Dear Tom Batiuk:

Over the course of 2½ years of presiding over this forum, sharing nearly a thousand daily posts and over 19,000 reader comments about your work, I’ve managed to hang on to a tiny shred of admiration for you. When the “Fuck you, TB” comments flew, I could confidently poke my head out of the foxhole and say, “Hey! Give the man credit. He’s made a forty-year career of doing something he loves.” Or, “He’s seems like he’s actually a nice guy in person.” Or, “Well, he has some interesting musical tastes.” Or, “He’s raised a fair amount of money and awareness to fight cancer.” Or, “O.K., today’s strip is truly funny.” All right, that last one, not so much.

And then, today, Tom, you pull this. You spend three weeks on an arc where Crazy Harry gets fired (or retires, according to one strip), with one week’s notice, and no severance, pension or unemployment benefit, and has to sell off his books and comics before accepting a part-time temp job (which he’d willingly do for no pay) at the Komix Korner. Come Sunday, he-e-e-e-e-re’s Harry, in full postie drag, to deliver the annual “Buon Natale dalla soleggiata Florida!” postcard from Tony (along with a bonus potshot at e-mail).

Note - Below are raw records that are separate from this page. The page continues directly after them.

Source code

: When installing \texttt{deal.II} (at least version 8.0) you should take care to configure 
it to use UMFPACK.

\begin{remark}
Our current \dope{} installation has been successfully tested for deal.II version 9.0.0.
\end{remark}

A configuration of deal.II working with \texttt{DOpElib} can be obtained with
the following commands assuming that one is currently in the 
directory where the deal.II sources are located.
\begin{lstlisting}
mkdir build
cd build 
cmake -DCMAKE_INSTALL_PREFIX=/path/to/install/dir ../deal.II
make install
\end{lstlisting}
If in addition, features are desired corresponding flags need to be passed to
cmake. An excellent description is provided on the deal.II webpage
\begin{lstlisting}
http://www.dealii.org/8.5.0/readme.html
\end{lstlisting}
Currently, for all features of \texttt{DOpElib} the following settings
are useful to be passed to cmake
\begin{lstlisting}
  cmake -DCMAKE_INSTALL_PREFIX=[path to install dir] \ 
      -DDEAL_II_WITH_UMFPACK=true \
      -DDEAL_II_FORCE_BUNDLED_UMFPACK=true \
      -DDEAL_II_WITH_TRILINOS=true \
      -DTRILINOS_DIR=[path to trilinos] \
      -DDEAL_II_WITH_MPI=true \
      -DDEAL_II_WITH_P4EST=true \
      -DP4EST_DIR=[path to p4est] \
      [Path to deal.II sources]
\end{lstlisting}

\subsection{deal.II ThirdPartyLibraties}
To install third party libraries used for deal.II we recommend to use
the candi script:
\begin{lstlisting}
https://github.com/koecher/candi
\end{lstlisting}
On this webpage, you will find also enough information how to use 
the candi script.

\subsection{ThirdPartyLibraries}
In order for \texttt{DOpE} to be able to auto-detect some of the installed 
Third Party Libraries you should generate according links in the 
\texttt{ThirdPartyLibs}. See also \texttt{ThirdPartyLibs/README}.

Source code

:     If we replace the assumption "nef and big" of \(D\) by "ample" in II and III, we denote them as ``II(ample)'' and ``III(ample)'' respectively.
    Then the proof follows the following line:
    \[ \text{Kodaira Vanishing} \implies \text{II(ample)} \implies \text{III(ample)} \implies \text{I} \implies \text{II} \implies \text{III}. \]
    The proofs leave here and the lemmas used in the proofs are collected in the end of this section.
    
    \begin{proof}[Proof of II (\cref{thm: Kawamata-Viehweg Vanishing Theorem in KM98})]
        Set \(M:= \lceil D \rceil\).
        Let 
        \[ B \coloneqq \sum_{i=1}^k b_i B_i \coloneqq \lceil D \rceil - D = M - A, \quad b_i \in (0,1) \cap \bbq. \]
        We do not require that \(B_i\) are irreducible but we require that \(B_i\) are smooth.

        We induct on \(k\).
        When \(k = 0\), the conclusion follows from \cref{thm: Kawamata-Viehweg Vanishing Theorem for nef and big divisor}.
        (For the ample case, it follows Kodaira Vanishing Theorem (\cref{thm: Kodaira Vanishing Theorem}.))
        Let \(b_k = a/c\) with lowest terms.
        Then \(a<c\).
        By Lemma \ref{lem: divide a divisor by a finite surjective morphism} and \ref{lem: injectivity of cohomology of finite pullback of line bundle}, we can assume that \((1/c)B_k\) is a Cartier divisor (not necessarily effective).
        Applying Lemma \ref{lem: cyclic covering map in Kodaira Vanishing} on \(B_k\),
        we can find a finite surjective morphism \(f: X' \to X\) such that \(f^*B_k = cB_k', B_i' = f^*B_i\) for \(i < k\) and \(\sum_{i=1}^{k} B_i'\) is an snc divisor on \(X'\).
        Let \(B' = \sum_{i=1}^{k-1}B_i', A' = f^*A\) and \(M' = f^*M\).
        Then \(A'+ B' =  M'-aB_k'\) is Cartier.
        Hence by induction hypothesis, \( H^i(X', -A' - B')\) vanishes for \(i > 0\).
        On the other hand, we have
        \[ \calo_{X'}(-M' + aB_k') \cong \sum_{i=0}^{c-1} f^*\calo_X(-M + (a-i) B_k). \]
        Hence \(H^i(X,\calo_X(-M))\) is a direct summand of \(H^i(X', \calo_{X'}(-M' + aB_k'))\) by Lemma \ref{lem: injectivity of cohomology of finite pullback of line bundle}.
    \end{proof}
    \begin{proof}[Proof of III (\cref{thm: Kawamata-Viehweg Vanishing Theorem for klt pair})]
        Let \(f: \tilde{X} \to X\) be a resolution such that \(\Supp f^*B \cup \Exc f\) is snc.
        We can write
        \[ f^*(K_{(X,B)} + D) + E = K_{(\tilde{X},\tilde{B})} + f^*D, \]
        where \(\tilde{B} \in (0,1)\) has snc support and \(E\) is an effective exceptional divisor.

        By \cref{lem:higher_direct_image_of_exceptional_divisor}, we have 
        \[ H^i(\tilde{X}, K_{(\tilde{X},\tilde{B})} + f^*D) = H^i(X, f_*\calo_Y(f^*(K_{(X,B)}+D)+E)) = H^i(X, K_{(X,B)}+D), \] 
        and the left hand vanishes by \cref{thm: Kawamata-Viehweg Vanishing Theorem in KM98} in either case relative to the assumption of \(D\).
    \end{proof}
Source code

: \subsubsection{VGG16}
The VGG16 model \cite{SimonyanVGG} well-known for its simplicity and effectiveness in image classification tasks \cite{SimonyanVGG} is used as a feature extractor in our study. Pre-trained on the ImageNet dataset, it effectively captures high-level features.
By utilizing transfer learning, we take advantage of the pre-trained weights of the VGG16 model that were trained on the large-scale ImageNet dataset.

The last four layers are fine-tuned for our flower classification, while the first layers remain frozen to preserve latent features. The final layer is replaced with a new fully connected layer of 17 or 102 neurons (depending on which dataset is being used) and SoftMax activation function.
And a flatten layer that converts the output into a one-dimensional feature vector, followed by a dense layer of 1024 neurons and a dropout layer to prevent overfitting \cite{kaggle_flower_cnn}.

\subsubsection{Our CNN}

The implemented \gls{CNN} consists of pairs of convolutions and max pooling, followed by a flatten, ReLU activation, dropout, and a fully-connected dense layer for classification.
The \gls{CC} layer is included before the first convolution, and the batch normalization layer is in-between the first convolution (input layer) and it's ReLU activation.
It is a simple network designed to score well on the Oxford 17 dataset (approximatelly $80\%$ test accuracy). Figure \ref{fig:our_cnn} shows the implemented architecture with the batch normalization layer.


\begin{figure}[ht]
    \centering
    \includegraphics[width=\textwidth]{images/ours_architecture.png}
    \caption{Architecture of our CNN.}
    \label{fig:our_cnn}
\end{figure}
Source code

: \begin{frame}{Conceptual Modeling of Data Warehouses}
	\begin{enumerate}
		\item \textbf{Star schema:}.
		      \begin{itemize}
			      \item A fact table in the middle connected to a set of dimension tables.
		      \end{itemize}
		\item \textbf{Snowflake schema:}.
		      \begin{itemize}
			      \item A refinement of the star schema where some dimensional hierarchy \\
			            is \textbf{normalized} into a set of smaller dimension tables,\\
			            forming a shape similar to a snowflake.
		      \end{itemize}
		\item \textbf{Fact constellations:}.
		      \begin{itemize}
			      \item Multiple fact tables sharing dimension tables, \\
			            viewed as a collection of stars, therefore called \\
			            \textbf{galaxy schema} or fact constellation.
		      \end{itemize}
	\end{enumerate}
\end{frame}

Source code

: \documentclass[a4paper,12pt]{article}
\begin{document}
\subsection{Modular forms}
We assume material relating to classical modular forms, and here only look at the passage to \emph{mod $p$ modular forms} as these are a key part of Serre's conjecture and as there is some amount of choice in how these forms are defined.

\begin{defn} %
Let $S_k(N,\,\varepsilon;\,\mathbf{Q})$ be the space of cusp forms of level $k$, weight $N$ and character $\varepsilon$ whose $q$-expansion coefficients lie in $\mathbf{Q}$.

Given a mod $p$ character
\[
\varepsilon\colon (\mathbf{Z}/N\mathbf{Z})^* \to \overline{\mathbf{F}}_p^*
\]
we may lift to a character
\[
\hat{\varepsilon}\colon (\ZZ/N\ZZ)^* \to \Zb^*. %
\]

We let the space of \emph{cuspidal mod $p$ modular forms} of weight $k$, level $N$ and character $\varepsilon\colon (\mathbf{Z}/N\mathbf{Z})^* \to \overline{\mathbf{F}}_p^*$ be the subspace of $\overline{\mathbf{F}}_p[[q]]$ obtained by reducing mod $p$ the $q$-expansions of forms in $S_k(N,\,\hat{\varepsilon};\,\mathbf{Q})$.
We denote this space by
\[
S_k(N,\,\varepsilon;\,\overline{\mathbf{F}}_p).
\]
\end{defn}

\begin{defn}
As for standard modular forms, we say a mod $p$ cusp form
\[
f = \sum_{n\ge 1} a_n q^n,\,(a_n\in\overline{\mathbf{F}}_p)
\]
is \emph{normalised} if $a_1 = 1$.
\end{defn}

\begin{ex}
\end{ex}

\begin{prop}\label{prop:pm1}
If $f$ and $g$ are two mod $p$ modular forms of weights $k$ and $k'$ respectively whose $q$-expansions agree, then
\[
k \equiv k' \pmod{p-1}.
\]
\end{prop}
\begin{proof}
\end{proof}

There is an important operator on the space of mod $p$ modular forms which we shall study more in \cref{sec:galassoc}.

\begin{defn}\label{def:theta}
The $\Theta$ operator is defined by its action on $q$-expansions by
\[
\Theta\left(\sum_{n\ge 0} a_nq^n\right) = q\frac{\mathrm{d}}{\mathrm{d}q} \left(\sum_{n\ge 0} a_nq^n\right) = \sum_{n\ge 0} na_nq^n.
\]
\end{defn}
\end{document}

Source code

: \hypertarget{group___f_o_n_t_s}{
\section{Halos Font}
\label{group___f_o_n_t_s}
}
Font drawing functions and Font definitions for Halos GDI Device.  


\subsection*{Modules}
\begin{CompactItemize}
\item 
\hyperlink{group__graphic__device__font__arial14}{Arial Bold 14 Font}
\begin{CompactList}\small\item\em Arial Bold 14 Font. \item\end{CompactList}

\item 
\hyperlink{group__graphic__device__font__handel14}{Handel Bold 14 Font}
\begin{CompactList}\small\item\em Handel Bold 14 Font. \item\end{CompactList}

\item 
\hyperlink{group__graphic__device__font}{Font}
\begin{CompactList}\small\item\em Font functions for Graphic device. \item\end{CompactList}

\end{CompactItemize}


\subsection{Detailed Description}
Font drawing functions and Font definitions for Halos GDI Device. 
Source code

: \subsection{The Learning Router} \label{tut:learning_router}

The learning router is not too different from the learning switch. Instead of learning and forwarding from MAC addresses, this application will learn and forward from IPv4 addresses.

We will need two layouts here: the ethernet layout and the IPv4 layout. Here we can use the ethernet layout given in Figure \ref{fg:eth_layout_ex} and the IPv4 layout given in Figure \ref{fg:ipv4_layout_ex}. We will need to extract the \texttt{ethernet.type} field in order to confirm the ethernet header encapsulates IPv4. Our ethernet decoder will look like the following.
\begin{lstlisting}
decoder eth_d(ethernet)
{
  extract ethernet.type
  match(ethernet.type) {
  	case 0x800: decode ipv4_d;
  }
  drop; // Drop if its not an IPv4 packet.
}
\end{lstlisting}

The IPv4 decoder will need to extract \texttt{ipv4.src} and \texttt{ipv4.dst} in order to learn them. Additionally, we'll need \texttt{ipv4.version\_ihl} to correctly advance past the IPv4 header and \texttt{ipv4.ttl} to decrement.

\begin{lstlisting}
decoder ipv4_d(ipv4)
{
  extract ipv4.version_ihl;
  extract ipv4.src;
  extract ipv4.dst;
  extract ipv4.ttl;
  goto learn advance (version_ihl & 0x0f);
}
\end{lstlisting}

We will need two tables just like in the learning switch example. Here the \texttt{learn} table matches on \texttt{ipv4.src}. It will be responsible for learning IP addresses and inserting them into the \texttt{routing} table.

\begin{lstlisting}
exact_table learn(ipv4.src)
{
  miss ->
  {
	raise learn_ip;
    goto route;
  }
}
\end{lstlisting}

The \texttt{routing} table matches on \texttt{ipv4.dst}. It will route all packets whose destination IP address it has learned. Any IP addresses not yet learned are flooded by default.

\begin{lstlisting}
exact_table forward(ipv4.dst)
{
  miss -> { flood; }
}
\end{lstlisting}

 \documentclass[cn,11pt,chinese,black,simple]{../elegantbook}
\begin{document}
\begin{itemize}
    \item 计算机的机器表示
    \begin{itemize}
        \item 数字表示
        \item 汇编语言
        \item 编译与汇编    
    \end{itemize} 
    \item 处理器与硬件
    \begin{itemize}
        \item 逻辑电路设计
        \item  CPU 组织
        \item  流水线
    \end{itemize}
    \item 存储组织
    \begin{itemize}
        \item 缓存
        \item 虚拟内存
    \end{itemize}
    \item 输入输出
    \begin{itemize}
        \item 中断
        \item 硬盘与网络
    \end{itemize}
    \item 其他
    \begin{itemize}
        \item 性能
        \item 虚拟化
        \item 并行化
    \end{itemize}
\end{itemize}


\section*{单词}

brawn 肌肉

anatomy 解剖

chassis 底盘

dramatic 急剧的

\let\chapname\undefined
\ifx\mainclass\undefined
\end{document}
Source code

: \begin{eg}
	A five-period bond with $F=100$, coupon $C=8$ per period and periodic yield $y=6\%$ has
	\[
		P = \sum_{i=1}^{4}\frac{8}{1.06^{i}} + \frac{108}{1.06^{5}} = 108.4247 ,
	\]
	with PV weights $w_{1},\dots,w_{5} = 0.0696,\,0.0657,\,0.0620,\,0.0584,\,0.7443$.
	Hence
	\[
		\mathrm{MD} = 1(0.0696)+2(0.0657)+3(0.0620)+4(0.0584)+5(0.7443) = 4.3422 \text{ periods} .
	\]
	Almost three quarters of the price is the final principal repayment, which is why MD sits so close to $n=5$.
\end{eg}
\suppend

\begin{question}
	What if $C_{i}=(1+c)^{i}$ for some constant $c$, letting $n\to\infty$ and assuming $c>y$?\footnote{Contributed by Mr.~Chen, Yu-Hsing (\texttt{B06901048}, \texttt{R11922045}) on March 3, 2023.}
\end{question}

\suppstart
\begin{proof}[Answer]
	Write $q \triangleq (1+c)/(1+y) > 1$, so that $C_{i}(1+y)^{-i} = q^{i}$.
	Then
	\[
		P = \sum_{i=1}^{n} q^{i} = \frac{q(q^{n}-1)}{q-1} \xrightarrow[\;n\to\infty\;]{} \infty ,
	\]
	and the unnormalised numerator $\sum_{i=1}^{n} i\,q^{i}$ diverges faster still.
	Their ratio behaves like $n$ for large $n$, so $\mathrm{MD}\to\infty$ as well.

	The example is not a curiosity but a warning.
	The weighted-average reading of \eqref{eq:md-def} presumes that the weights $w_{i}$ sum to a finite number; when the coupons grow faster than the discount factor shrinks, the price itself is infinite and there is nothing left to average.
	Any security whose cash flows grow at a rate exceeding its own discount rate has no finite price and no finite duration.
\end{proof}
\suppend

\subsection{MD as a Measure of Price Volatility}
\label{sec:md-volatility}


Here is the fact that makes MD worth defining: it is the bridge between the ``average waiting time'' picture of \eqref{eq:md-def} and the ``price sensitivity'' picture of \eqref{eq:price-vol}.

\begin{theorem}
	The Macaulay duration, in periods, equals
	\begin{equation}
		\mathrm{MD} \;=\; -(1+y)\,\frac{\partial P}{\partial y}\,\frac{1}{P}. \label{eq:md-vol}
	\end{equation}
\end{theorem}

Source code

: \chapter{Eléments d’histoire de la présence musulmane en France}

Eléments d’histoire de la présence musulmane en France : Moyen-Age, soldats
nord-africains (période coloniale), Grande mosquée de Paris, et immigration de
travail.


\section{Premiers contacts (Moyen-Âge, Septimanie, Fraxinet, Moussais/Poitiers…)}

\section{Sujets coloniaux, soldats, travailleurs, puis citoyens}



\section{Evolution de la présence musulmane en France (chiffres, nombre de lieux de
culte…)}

Admit it, Tom: your heart’s just not in it any longer. This is more egregious than having Les show up in Westview a week after getting on a plane to Tanzania. You fancy yourself a writer; you regularly lecture and chastise the readers; you dismiss as “beady-eyed” anyone who finds fault with your creative output. Even in a fictional milieu where continuity long ago became an afterthought, today’s strip signals to the readers that you flat-out don’t give a shit anymore.

Who Could Ask For Moore?

Well. The tree managed to hang onto its beautiful golden canopy of leaves until the big day. And Mrs. Les Moore hangs on to her groom, the better to flash that band o’ gold (remember Les still has his from last time). The guests (where is Cayla’s family?) are all choked up, but Jim goes even further by inexplicably declaring this union to be the best thing that ever happened to him.

Brideonkadonk

“On the arm of her Daddy she’s a-walkin’ down the aisle” as the music plays. Really loud music, judging from the way the notes completely fill the background in panel 2…Becky probably brought the high school band. More leaves fall. I guess in a front-lawn, folding-chair wedding, conventional etiquette is dispensed with, as Tony and DSH John are seated on the bride’s side of the aisle. Etiquette also dictates that I refrain from commenting on Cayla’s sizeable booty.

I Like "No Buts" and I Cannot Lie

BeckoningChasm
October 12, 2012 at 1:39 am
I do want to ask, though…what’s with the dropping leaves? They seem pretty pervasive lately.

For what it’s worth, every strip in October has depicted falling or fallen leaves (except for when Les was inside watching a Lisa Tape). At this rate, there won’t be much of a “beautiful golden canopy” left for our bride and groom. Today the whole town of Westview is brought to a standstill; neither pizzas nor mail shall be delivered. Out on Les’ front lawn, the guests regard one another anxiously, while One of Cayla’s Relatives (do we know who? Does it matter? No.) makes a last-minute adjustment to her gown.

Quarant'anni di Montoni's

Finally, a special occasion that actually deserves to be celebrated at Montoni’s. The joint hasn’t been this packed since Darin discovered breakfast pizza. Everybody’s here…of course, Becky and Wally have to slave away back in the kitchen, and Khan’s been a persona non grata since opening up his own eatery nearly a year ago. Holly and Donna are in the same shot, proving they are not the same person; ditto Summer and Pete (wasn’t he leaving town?). Dead Skunk Head John and Bull are either gazing lovingly at one another or have just finished sharing a joint.